Designing a human-centered clinical decision support experience grounded in physician research and AI safety requirements
Project Snapshot
Product: Lumia IA — clinical decision support assistant (concept-to-design)
Timeline: Dec 2025 – Jan 2026
Role: Lead UX/UI Designer (end-to-end)
Stakeholders: AI specialists (requesters) + practicing physicians (interviews/feedback)
Scope (What I designed): trust-first UI (sources/confidence/limitations), review-and-confirm workflow, auditability, safe language, reusable patterns for scalability
Outcomes (validation, illustrative): ~25–30% faster time-to-orientation; +15–20% perceived trust uplift
Confidentiality: Concept + early validation; metrics illustrative.
Summary
Lumia IA is a concept for a clinical AI assistant designed to support physicians during diagnostic decision-making.
In clinical environments, time is limited and decisions carry real consequences. Physicians don’t need more information — they need clarity, context, and confidence.
The challenge was to design an AI-assisted experience that speeds up understanding without removing control, keeping the decision clearly human while making reasoning transparent.
I led the UX/UI design end-to-end, working with physicians and AI specialists to shape an experience where AI supports thinking, rather than replacing it.
Context
Physicians often work under time pressure, navigating incomplete information and multiple possible diagnoses.
In this context, an AI assistant can either reduce cognitive load — or increase it.
If suggestions are unclear, overly confident, or disconnected from evidence, trust drops immediately.
Designing for this environment means respecting how doctors think: quickly scanning, focusing on signals, validating assumptions, and documenting decisions.
My Role
Lead UX/UI Designer working with the AI specialists who requested the project and interviewing practicing physicians to ground the product in real workflow needs.
The Design Challenge
The core challenge was not presenting AI suggestions — but making them usable in a clinical context.
The experience needed to:
- support fast understanding without oversimplifying
- make reasoning visible without overwhelming
- communicate uncertainty without reducing trust
- keep the physician fully in control
Constraints and approach
Instead of designing around “AI output,” I designed around the clinician’s mental flow:
skim → focus → verify → decide
The interface was structured to follow this sequence, ensuring that information appears at the right moment, in the right level of detail.

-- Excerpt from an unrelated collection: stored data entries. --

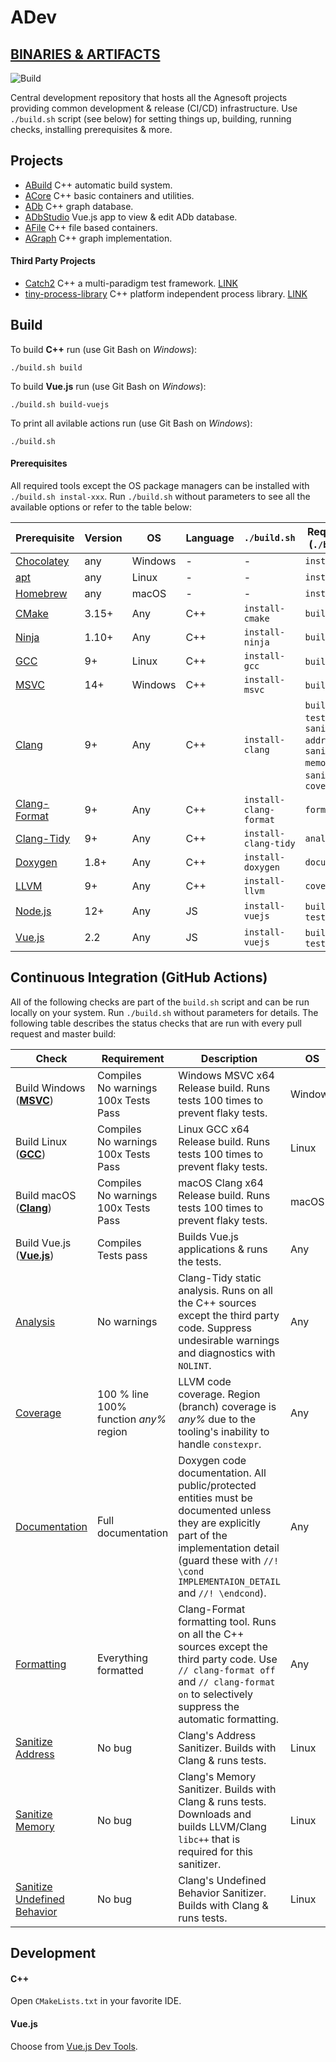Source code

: # ADev

## [BINARIES & ARTIFACTS](https://github.com/Agnesoft/ADev/actions?query=branch%3Amaster)

![Build](https://github.com/Agnesoft/ADev/workflows/ADev/badge.svg)

Central development repository that hosts all the Agnesoft projects providing common development & release (CI/CD) infrastructure. Use `./build.sh` script (see below) for setting things up, building, running checks, installing prerequisites & more.

## Projects

- [ABuild](projects/ABuild/README.md) C++ automatic build system.
- [ACore](projects/ACore/README.md) C++ basic containers and utilities.
- [ADb](projects/ADb/README.md) C++ graph database.
- [ADbStudio](projects/ADbStudio/README.md) Vue.js app to view & edit ADb database.
- [AFile](projects/AFile/README.md) C++ file based containers.
- [AGraph](proejcts/AFile/README.md) C++ graph implementation.

#### Third Party Projects

- [Catch2](projects/Catch2/README.md) C++ a multi-paradigm test framework. [LINK](https://github.com/catchorg/Catch2)
- [tiny-process-library](projects/tiny-process-library/README.md) C++ platform independent process library. [LINK](https://gitlab.com/eidheim/tiny-process-library)

## Build

To build **C++** run (use Git Bash on _Windows_):

```
./build.sh build
```

To build **Vue.js** run (use Git Bash on _Windows_):

```
./build.sh build-vuejs
```

To print all avilable actions run (use Git Bash on _Windows_):

```
./build.sh
```

#### Prerequisites

All required tools except the OS package managers can be installed with `./build.sh instal-xxx`. Run `./build.sh` without parameters to see all the available options or refer to the table below:

| Prerequisite                                                         | Version | OS      | Language | `./build.sh`           | Required For (`./build.sh`)                                                            |
| -------------------------------------------------------------------- | ------- | ------- | -------- | ---------------------- | -------------------------------------------------------------------------------------- |
| [Chocolatey](https://chocolatey.org/)                                | any     | Windows | -        | -                      | `install-xxx`                                                                          |
| [apt](<https://en.wikipedia.org/wiki/APT_(software)>)                | any     | Linux   | -        | -                      | `install-xxx`                                                                          |
| [Homebrew](https://brew.sh/)                                         | any     | macOS   | -        | -                      | `install-xxx`                                                                          |
| [CMake](https://cmake.org/)                                          | 3.15+   | Any     | C++      | `install-cmake`        | `build`                                                                                |
| [Ninja](https://ninja-build.org/)                                    | 1.10+   | Any     | C++      | `install-ninja`        | `build`                                                                                |
| [GCC](https://gcc.gnu.org/)                                          | 9+      | Linux   | C++      | `install-gcc`          | `build` & `tests`                                                                      |
| [MSVC](https://visualstudio.microsoft.com/cs/vs/features/cplusplus/) | 14+     | Windows | C++      | `install-msvc`         | `build` & `tests`                                                                      |
| [Clang](https://clang.llvm.org/)                                     | 9+      | Any     | C++      | `install-clang`        | `build` & `tests`& `sanitize-address` & `sanitize-memory` & `sanitize-ub` & `coverage` |
| [Clang-Format](https://clang.llvm.org/docs/ClangFormat.html)         | 9+      | Any     | C++      | `install-clang-format` | `formatting`                                                                           |
| [Clang-Tidy](https://clang.llvm.org/extra/clang-tidy/)               | 9+      | Any     | C++      | `install-clang-tidy`   | `analysis`                                                                             |
| [Doxygen](https://www.doxygen.nl/index.html)                         | 1.8+    | Any     | C++      | `install-doxygen`      | `documentation`                                                                        |
| [LLVM](https://www.llvm.org)                                         | 9+      | Any     | C++      | `install-llvm`         | `coverage`                                                                             |
| [Node.js](https://nodejs.org/)                                       | 12+     | Any     | JS       | `install-vuejs`        | `build-vuejs` & `tests-vuejs`                                                          |
| [Vue.js](https://vuejs.org/)                                         | 2.2     | Any     | JS       | `install-vuejs`        | `build-vuejs` & `tests-vuejs`                                                          |

## Continuous Integration (GitHub Actions)

All of the following checks are part of the `build.sh` script and can be run locally on your system. Run `./build.sh` without parameters for details. The following table describes the status checks that are run with every pull request and master build:

| Check                                                                                      | Requirement                                      | Description                                                                                                                                                                                                       | OS      | Language | `build.sh`                        |
| ------------------------------------------------------------------------------------------ | ------------------------------------------------ | ----------------------------------------------------------------------------------------------------------------------------------------------------------------------------------------------------------------- | ------- | -------- | --------------------------------- |
| Build Windows (**[MSVC](https://visualstudio.microsoft.com/cs/vs/features/cplusplus/)**)   | Compiles <br/> No warnings <br/> 100x Tests Pass | Windows MSVC x64 Release build. Runs tests 100 times to prevent flaky tests.                                                                                                                                      | Windows | C++      | `build` <br/> `tests`             |
| Build Linux (**[GCC](https://gcc.gnu.org/)**)                                              | Compiles <br/> No warnings <br/> 100x Tests Pass | Linux GCC x64 Release build. Runs tests 100 times to prevent flaky tests.                                                                                                                                         | Linux   | C++      | `build` <br/> `tests`             |
| Build macOS (**[Clang](https://clang.llvm.org/)**)                                         | Compiles <br/> No warnings <br/> 100x Tests Pass | macOS Clang x64 Release build. Runs tests 100 times to prevent flaky tests.                                                                                                                                       | macOS   | C++      | `build` <br/> `tests`             |
| Build Vue.js (**[Vue.js](https://vuejs.org/)**)                                            | Compiles <br/> Tests pass                        | Builds Vue.js applications & runs the tests.                                                                                                                                                                      | Any     | JS       | `build-vuejs` <br/> `tests-vuejs` |
| [Analysis](https://clang.llvm.org/extra/clang-tidy/)                                       | No warnings                                      | Clang-Tidy static analysis. Runs on all the C++ sources except the third party code. Suppress undesirable warnings and diagnostics with `NOLINT`.                                                                 | Any     | C++      | `analysis`                        |
| [Coverage](https://clang.llvm.org/docs/SourceBasedCodeCoverage.html)                       | 100 % line <br/> 100% function _any%_ region     | LLVM code coverage. Region (branch) coverage is _any%_ due to the tooling's inability to handle `constexpr`.                                                                                                      | Any     | C++      | `coverage`                        |
| [Documentation](https://www.doxygen.nl/index.html)                                         | Full documentation                               | Doxygen code documentation. All public/protected entities must be documented unless they are explicitly part of the implementation detail (guard these with `//! \cond IMPLEMENTAION_DETAIL` and `//! \endcond`). | Any     | C++      | `documentation`                   |
| [Formatting](https://clang.llvm.org/docs/ClangFormat.html)                                 | Everything formatted                             | Clang-Format formatting tool. Runs on all the C++ sources except the third party code. Use `// clang-format off` and `// clang-format on` to selectively suppress the automatic formatting.                       | Any     | C++      | `formatting`                      |
| [Sanitize Address](https://clang.llvm.org/docs/AddressSanitizer.html)                      | No bug                                           | Clang's Address Sanitizer. Builds with Clang & runs tests.                                                                                                                                                        | Linux   | C++      | `sanitize-address`                | [ASAN] |
| [Sanitize Memory](https://clang.llvm.org/docs/MemorySanitizer.html)                        | No bug                                           | Clang's Memory Sanitizer. Builds with Clang & runs tests. Downloads and builds LLVM/Clang `libc++` that is required for this sanitizer.                                                                           | Linux   | C++      | `sanitize-memory`                 |
| [Sanitize Undefined Behavior](https://clang.llvm.org/docs/UndefinedBehaviorSanitizer.html) | No bug                                           | Clang's Undefined Behavior Sanitizer. Builds with Clang & runs tests.                                                                                                                                             | Linux   | C++      | `sanitize-ub`                     |

## Development

#### C++

Open `CMakeLists.txt` in your favorite IDE.

#### Vue.js

Choose from [Vue.js Dev Tools](https://vuejs.org/v2/guide/installation.html).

At the same time, AI constraints such as explainability, traceability, and safe communication were embedded directly into the interaction model.
Discovery and research
I grounded the design in two perspectives:
Physician interviews
- Interviewed physicians to understand how they confirm diagnoses, where they lose time, and what would make an assistant genuinely usable.
- Key themes (illustrative but realistic):
- Fast access to the “why” matters more than the final answer
- Clear separation between patient facts vs AI interpretation builds trust
- Doctors want assistance with summarization, differential hypotheses, and red flags—while keeping authorship of the decision
AI specialist interviews (project requesters)
- Interviewed AI specialists to define constraints for safety, explainability, and responsible use.
- Key themes:
- Traceability is required for internal review and governance
- Confidence must be communicated carefully (avoid false certainty)
- The interface needs structured feedback loops to improve model behavior safely
Key improvements (iteration highlights)
1. Clinician-first information hierarchy
The interface prioritizes what matters in sequence:
- Patient overview with key signals
- Clinical flags and missing critical data
- Diagnostic hypotheses (not conclusions)
- Evidence and reasoning linked to each suggestion
The goal was to reduce the time to “understand the case” without hiding complexity.
2. Suggestions designed as hypotheses
Instead of presenting answers, the system presents possibilities.
- Confidence shown as ranges, not certainty
- Clear “why” behind each suggestion
- Evidence always accessible at decision moment
This avoids overtrust while supporting faster reasoning.
3. Review-and-confirm interaction model
The workflow mirrors real clinical thinking:
- Compare hypotheses
- Validate evidence
- Confirm a direction
- Document reasoning
The system supports decisions — it doesn’t make them.
4. Feedback loop without friction
Feedback is embedded into the flow:
- Quick “helpful / not helpful”
- Option to flag issues
- Lightweight structured input
Improving the model without slowing the clinician down.
5. Visual language: calm, clinical, human
The UI avoids “AI aesthetics” and focuses on trust:
- Clean hierarchy and restrained colors
- Soft visual elements to reduce tension
- No “magic” or exaggerated AI signals
The system feels reliable, not experimental.
Approved layout
Final layouts designed by me, reviewed with AI specialists and validated through physician feedback sessions.
Outcomes
Validation sessions showed faster understanding of clinical cases and increased confidence when reasoning and limitations were visible.
Physicians reported feeling more in control of decisions, even with AI assistance.
What this demonstrates
This project demonstrates my ability to design AI-assisted products in high-stakes environments.
It shows how I balance usability, trust, and responsibility — translating complex systems into experiences that support human decision-making without removing control.